# Williams lost a sale.......



## steelsetter (Dec 14, 2003)

ScavengerMan said:


> I second that, Dick Williams gun shop does fantastic work.
> 
> But, if I wanted work on a Smith & Wesson revolver, Duncans in Bay City would be my pick going away......


They seem to be able to satisfy the casual shooter, but obviously fell flat on their face on my work.

Good luck with them in the future!

BTW 

I used to help Charlie Duncan years ago melt lead and cast .38 wadcutters by the thousands.

Would trade my labor for reloads and bought one of Glens K38 custom guns when he made him upstairs at his Mom and Dads house.

They are great folks, but quite a drive for me. Charlie is one of the staunchest supporters of the 2nd of almost anyone I have ever met.

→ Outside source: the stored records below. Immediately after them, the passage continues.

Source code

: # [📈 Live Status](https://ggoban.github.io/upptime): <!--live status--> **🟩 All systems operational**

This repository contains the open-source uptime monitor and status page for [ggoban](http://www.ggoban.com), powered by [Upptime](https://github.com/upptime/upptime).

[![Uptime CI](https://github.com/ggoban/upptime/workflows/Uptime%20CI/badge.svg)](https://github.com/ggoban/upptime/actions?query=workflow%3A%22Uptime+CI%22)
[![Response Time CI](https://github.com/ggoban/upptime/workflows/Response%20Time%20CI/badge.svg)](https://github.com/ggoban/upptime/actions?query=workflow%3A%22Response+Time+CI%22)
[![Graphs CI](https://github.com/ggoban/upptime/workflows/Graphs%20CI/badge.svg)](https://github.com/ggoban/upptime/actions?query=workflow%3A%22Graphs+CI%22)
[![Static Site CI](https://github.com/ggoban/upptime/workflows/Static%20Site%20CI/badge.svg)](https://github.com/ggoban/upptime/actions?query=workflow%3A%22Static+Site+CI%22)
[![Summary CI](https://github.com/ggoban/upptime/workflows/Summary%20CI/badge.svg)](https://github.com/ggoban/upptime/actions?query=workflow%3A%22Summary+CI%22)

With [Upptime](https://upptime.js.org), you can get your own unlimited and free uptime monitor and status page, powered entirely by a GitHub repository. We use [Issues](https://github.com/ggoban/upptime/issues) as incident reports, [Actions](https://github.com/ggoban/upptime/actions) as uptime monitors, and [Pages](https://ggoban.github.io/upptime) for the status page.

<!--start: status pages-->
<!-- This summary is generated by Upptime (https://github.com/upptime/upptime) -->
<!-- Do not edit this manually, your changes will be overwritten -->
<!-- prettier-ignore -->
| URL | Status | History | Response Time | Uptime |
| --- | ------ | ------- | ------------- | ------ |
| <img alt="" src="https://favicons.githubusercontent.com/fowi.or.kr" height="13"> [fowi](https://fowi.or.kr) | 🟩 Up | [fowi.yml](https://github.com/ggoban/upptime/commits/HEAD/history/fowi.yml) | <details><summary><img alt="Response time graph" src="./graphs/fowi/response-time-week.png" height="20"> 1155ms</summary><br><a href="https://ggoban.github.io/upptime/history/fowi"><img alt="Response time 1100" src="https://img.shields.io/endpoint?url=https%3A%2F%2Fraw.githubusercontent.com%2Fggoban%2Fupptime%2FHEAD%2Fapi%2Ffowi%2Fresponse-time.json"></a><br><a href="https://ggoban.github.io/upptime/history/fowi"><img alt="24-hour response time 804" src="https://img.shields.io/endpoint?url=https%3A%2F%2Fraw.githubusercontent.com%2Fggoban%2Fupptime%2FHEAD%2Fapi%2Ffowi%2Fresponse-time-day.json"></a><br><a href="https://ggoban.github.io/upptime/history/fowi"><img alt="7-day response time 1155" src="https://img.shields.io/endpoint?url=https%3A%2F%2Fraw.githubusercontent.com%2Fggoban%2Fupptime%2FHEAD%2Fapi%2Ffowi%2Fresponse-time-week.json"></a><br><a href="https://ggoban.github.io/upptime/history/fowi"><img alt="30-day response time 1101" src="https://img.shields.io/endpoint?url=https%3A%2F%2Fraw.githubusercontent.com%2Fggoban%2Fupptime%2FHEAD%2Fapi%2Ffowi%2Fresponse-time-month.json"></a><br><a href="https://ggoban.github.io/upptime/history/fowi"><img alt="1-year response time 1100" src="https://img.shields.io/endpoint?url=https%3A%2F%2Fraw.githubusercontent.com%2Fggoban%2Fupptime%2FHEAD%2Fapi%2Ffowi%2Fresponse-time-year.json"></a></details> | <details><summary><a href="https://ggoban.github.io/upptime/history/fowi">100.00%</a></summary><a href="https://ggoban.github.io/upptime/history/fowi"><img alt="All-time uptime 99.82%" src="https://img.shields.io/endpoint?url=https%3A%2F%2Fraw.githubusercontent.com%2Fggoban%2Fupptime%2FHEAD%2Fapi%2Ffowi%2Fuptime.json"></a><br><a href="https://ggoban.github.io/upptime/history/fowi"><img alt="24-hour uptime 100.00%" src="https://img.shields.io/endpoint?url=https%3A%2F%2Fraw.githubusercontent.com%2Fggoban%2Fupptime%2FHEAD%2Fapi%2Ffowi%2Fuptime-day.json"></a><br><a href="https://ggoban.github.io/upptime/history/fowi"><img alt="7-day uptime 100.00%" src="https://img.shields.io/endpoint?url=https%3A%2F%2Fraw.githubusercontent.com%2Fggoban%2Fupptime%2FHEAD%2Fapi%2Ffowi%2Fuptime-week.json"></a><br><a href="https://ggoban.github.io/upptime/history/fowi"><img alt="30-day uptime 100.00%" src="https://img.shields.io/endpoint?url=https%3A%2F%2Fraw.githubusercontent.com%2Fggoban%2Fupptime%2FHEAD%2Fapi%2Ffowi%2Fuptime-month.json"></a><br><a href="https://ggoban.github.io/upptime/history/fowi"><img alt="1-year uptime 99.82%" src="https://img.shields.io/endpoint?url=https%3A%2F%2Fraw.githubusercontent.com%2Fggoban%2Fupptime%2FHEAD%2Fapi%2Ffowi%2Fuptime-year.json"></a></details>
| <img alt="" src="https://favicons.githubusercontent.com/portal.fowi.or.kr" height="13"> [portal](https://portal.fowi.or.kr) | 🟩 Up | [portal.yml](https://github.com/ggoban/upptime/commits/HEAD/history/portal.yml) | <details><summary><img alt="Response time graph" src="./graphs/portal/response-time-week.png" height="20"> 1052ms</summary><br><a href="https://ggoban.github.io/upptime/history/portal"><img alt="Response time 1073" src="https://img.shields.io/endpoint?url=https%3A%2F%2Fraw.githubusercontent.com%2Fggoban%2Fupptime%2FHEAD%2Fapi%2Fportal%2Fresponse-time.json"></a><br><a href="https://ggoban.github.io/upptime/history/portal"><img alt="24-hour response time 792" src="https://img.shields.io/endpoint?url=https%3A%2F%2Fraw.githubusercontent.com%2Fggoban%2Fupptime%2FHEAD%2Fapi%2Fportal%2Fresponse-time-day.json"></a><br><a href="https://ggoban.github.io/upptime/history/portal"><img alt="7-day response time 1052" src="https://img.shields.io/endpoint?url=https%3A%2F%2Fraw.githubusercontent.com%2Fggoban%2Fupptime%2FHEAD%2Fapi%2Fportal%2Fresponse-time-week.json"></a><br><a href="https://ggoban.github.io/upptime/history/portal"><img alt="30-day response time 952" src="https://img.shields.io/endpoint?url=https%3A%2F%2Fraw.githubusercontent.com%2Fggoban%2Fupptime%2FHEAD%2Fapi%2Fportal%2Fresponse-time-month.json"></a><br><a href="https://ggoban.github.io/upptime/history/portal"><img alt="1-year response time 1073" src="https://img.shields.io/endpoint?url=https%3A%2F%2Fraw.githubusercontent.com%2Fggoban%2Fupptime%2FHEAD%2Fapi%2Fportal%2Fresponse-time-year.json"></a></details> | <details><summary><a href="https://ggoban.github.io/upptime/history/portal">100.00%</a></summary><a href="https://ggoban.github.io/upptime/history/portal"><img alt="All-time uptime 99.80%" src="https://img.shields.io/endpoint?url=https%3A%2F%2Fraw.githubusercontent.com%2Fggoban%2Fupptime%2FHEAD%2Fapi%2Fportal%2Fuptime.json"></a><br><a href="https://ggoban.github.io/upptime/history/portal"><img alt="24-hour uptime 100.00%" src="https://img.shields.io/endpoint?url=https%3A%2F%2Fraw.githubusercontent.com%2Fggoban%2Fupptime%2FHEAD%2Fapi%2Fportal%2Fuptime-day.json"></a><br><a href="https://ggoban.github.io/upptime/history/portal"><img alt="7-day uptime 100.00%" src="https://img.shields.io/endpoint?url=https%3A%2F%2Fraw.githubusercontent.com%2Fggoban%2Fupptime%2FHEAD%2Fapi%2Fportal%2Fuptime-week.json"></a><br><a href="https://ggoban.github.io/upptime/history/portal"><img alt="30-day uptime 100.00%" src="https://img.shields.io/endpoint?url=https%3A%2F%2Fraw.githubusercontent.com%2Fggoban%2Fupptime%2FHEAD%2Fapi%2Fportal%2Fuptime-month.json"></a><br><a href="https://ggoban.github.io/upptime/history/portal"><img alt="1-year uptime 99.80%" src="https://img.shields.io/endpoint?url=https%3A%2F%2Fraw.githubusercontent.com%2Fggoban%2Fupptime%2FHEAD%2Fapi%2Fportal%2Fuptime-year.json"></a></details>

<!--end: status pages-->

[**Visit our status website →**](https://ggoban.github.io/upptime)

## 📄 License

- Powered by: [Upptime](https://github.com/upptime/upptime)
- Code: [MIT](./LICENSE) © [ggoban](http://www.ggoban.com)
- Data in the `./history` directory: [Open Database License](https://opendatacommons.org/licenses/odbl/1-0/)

Heard about Doug Jones from a guy while shooting 3 gun and must say he is a good guy as well and a little closer to me.


----------



## Grouse Hunter (Jan 23, 2000)

They were the best price in 5 dealers when I bought my M&P compact, including beating guns galore by about 5.00. You want to talk about customer service, I dont think Guns galore is gonna be any better. I have always been treated fairly at williams, whether I have walked in wearing my grubby clothes from working on the house or in my shirt and tie. Seem to get the same treatment everytime.


----------